Dave Winfield – Vanguard
Adopting a shift left approach to testing can generally be seen as a good approach to dedicating the entire organization to quality of products produced, but does taking testers out of the equation completely run the risk of missing key points in testing? As developers take on more responsibility for testing, what training are they getting to ensure the risk is minimized, how do the approach analysis of the application and is there enough separation between them and the product they are building? What happens to the professional tester when an organization pushes all testing responsibility to the developers?
What does an organization lose by eliminating the professional tester?
The advantage to shift left is that quality, becomes the responsibility of the Product Owner and the Development team preventing the shift right, excuse driven approach that somehow testing was responsible for the quality of the product build by the development team.
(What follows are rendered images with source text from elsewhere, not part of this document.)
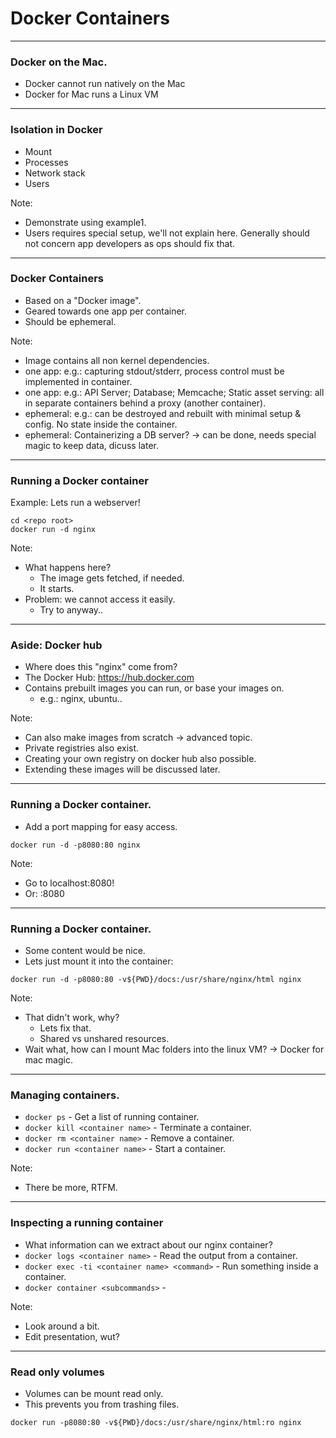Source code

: # Docker Containers

---
### Docker on the Mac.

- Docker cannot run natively on the Mac
- Docker for Mac runs a Linux VM

---
### Isolation in Docker

- Mount
- Processes
- Network stack
- Users

Note:
- Demonstrate using example1.
- Users requires special setup, we'll not explain here. Generally should not concern app developers as ops should fix that.

---
### Docker Containers

- Based on a "Docker image".
- Geared towards one app per container.
- Should be ephemeral.

Note:
- Image contains all non kernel dependencies.
- one app: e.g.: capturing stdout/stderr, process control must be implemented in container.
- one app: e.g.: API Server; Database; Memcache; Static asset serving: all in separate containers behind a proxy (another container).
- ephemeral: e.g.: can be destroyed and rebuilt with minimal setup & config. No state inside the container.
- ephemeral: Containerizing a DB server? -> can be done, needs special magic to keep data, dicuss later.

---
### Running a Docker container

Example: Lets run a webserver!

```
cd <repo root>
docker run -d nginx
```

Note:
- What happens here?
    - The image gets fetched, if needed.
    - It starts.
- Problem: we cannot access it easily.
    - Try to anyway..

---
### Aside: Docker hub

- Where does this "nginx" come from?
- The Docker Hub: https://hub.docker.com
- Contains prebuilt images you can run, or base your images on.
    - e.g.: nginx, ubuntu..

Note:
- Can also make images from scratch -> advanced topic.
- Private registries also exist.
- Creating your own registry on docker hub also possible.
- Extending these images will be discussed later.

---
### Running a Docker container.

- Add a port mapping for easy access. 

```
docker run -d -p8080:80 nginx
```

Note:
- Go to localhost:8080!
- Or: <docker-machine-ip>:8080

---
### Running a Docker container.

- Some content would be nice.
- Lets just mount it into the container:

```
docker run -d -p8080:80 -v${PWD}/docs:/usr/share/nginx/html nginx
```

Note:
- That didn't work, why?
    - Lets fix that.
    - Shared vs unshared resources.
- Wait what, how can I mount Mac folders into the linux VM? -> Docker for mac magic.

---
### Managing containers.

- `docker ps` - Get a list of running container.
- `docker kill <container name>` - Terminate a container.
- `docker rm <container name>` - Remove a container.
- `docker run <container name>` - Start a container.

Note:
- There be more, RTFM.

---
### Inspecting a running container

- What information can we extract about our nginx container?
- `docker logs <container name>` - Read the output from a container.
- `docker exec -ti <container name> <command>` - Run something inside a container.
- `docker container <subcommands>` - 

Note:
- Look around a bit.
- Edit presentation, wut?

---
### Read only volumes

- Volumes can be mount read only.
- This prevents you from trashing files.

```
docker run -p8080:80 -v${PWD}/docs:/usr/share/nginx/html:ro nginx
```

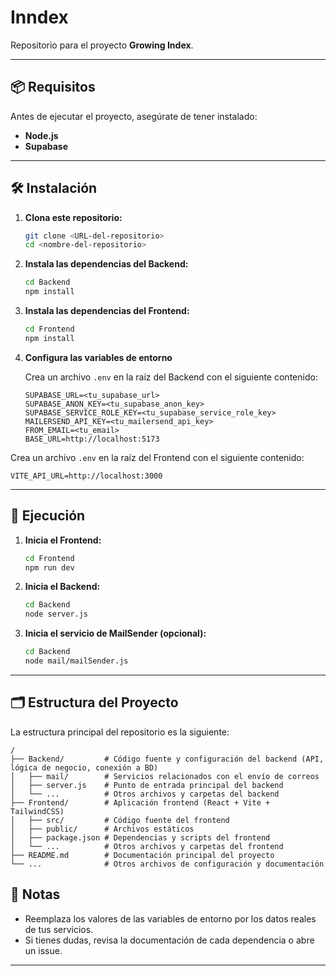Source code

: # Inndex

Repositorio para el proyecto **Growing Index**.

---

## 📦 Requisitos

Antes de ejecutar el proyecto, asegúrate de tener instalado:
- **Node.js**
- **Supabase**
---

## 🛠️ Instalación

1. **Clona este repositorio:**

   ```bash
   git clone <URL-del-repositorio>
   cd <nombre-del-repositorio>
   ```

2. **Instala las dependencias del Backend:**

   ```bash
   cd Backend
   npm install
   ```

3. **Instala las dependencias del Frontend:**

   ```bash
   cd Frontend
   npm install
   ```

4. **Configura las variables de entorno**

   Crea un archivo `.env` en la raíz del Backend con el siguiente contenido:

   ```env
   SUPABASE_URL=<tu_supabase_url>
   SUPABASE_ANON_KEY=<tu_supabase_anon_key>
   SUPABASE_SERVICE_ROLE_KEY=<tu_supabase_service_role_key>
   MAILERSEND_API_KEY=<tu_mailersend_api_key>
   FROM_EMAIL=<tu_email>
   BASE_URL=http://localhost:5173
   ```

Crea un archivo `.env` en la raíz del Frontend con el siguiente contenido:

   ```env
   VITE_API_URL=http://localhost:3000
   ```

---

## 🚀 Ejecución

1. **Inicia el Frontend:**

   ```bash
   cd Frontend
   npm run dev
   ```

2. **Inicia el Backend:**

   ```bash
   cd Backend
   node server.js
   ```

3. **Inicia el servicio de MailSender (opcional):**

   ```bash
   cd Backend
   node mail/mailSender.js
   ```

---


## 🗂️ Estructura del Proyecto

La estructura principal del repositorio es la siguiente:

```
/
├── Backend/         # Código fuente y configuración del backend (API, lógica de negocio, conexión a BD)
│   ├── mail/        # Servicios relacionados con el envío de correos
│   ├── server.js    # Punto de entrada principal del backend
│   └── ...          # Otros archivos y carpetas del backend
├── Frontend/        # Aplicación frontend (React + Vite + TailwindCSS)
│   ├── src/         # Código fuente del frontend
│   ├── public/      # Archivos estáticos
│   ├── package.json # Dependencias y scripts del frontend
│   └── ...          # Otros archivos y carpetas del frontend
├── README.md        # Documentación principal del proyecto
└── ...              # Otros archivos de configuración y documentación
```

## 📄 Notas


- Reemplaza los valores de las variables de entorno por los datos reales de tus servicios.
- Si tienes dudas, revisa la documentación de cada dependencia o abre un issue.

---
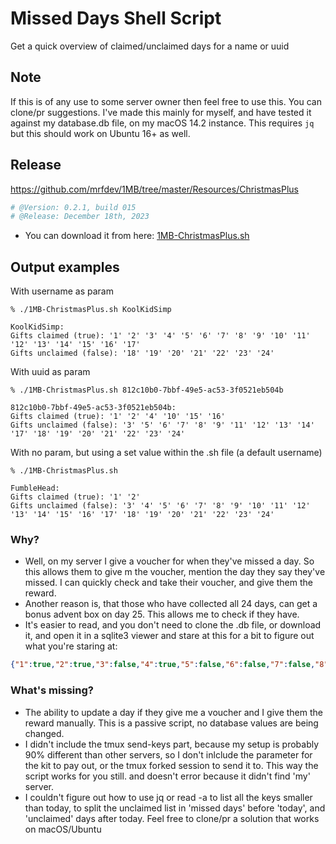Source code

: # Missed Days Shell Script
Get a quick overview of claimed/unclaimed days for a name or uuid

## Note
If this is of any use to some server owner then feel free to use this. You can clone/pr suggestions.
I've made this mainly for myself, and have tested it against my database.db file, on my macOS 14.2 instance.
This requires `jq` but this should work on Ubuntu 16+ as well. 

## Release
<https://github.com/mrfdev/1MB/tree/master/Resources/ChristmasPlus>
```bash
# @Version: 0.2.1, build 015
# @Release: December 18th, 2023
```
- You can download it from here: [1MB-ChristmasPlus.sh](/Resources/ChristmasPlus/1MB-ChristmasPlus.sh)

## Output examples
With username as param
```
% ./1MB-ChristmasPlus.sh KoolKidSimp

KoolKidSimp:
Gifts claimed (true): '1' '2' '3' '4' '5' '6' '7' '8' '9' '10' '11' '12' '13' '14' '15' '16' '17'
Gifts unclaimed (false): '18' '19' '20' '21' '22' '23' '24'
```

With uuid as param
```
% ./1MB-ChristmasPlus.sh 812c10b0-7bbf-49e5-ac53-3f0521eb504b

812c10b0-7bbf-49e5-ac53-3f0521eb504b:
Gifts claimed (true): '1' '2' '4' '10' '15' '16'
Gifts unclaimed (false): '3' '5' '6' '7' '8' '9' '11' '12' '13' '14' '17' '18' '19' '20' '21' '22' '23' '24'
```

With no param, but using a set value within the .sh file (a default username)
```
% ./1MB-ChristmasPlus.sh

FumbleHead:
Gifts claimed (true): '1' '2'
Gifts unclaimed (false): '3' '4' '5' '6' '7' '8' '9' '10' '11' '12' '13' '14' '15' '16' '17' '18' '19' '20' '21' '22' '23' '24'
```

### Why?
- Well, on my server I give a voucher for when they've missed a day. So this allows them to give m the voucher, mention the day they say they've missed. I can quickly check and take their voucher, and give them the reward. 
- Another reason is, that those who have collected all 24 days, can get a bonus advent box on day 25. This allows me to check if they have.
- It's easier to read, and you don't need to clone the .db file, or download it, and open it in a sqlite3 viewer and stare at this for a bit to figure out what you're staring at:
```json
{"1":true,"2":true,"3":false,"4":true,"5":false,"6":false,"7":false,"8":false,"9":false,"10":true,"11":false,"12":false,"13":false,"14":false,"15":true,"16":true,"17":false,"18":false,"19":false,"20":false,"21":false,"22":false,"23":false,"24":false}
```

### What's missing?
- The ability to update a day if they give me a voucher and I give them the reward manually. This is a passive script, no database values are being changed.
- I didn't include the tmux send-keys part, because my setup is probably 90% different than other servers, so I don't inlclude the parameter for the kit to pay out, or the tmux forked session to send it to. This way the script works for you still. and doesn't error because it didn't find 'my' server.
- I couldn't figure out how to use jq or read -a to list all the keys smaller than today, to split the unclaimed list in 'missed days' before 'today', and 'unclaimed' days after today. Feel free to clone/pr a solution that works on macOS/Ubuntu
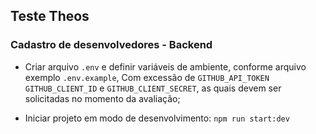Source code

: ## Teste Theos
### Cadastro de desenvolvedores - Backend

* Criar arquivo `.env` e definir variáveis de ambiente, conforme arquivo exemplo ``.env.example``, Com excessão de 
`GITHUB_API_TOKEN`
`GITHUB_CLIENT_ID` e
`GITHUB_CLIENT_SECRET`,
as quais devem ser solicitadas no momento da avaliação;


* Iniciar projeto em modo de desenvolvimento:
```npm run start:dev```
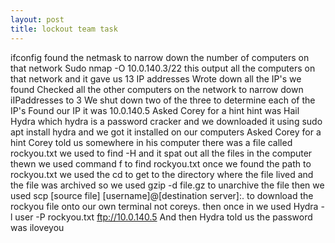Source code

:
 ```yaml
---
layout: post
title: lockout team task
---
```


ifconfig
found the netmask to narrow down the number of computers on that network
Sudo nmap -O 10.0.140.3/22 
this output all the computers on that network and it gave us 13 IP addresses 
Wrote down all the IP's we found
Checked all the other computers on the network to narrow down iIPaddresses to 3
We shut down two of the three to determine each of the IP's
Found our IP it was 10.0.140.5
Asked Corey for a hint
hint was Hail Hydra which hydra is a password cracker and we downloaded it using 
sudo apt install  hydra
and we got it installed on our computers
Asked Corey for a hint
Corey told us somewhere in his computer there was a file called rockyou.txt
we used to find -H and it spat out all the files in the computer thewn we used command f to find rockyou.txt 
once we found the path to rockyou.txt we used the cd to get to the directory where the file lived and the file was archived so we used 
gzip -d file.gz to unarchive the file then we used scp [source file] [username]@[destination server]:. to download the rockyou file onto our own terminal not coreys. then once in we used 
Hydra -l user -P rockyou.txt ftp://10.0.140.5
And then Hydra told us the password was iloveyou
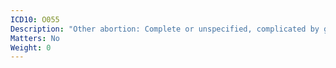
 ```yaml
---
ICD10: O055
Description: "Other abortion: Complete or unspecified, complicated by genital tract and pelvic infection"
Matters: No
Weight: 0
---
```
This elimination of the quality gate forces developers to take full responsibility for the completed product. It means that when the sprint is complete the work is complete, no more waiting for testers to finish finding bugs; no more going onto new work.
But can the testing mindset be integrated into the development? Professional testers are trained to look skeptically at the product, to analyze the requirements for missing connections and the product for ill fitting and unusable interfaces. The analysis of the software has always seemed to be a place for the professional tester but can the developer take on that role too?
This paper will explore the implementation of a fully immersed Shift Left environment and try to answer the questions posed above: will shift left remove the need for the professional tester?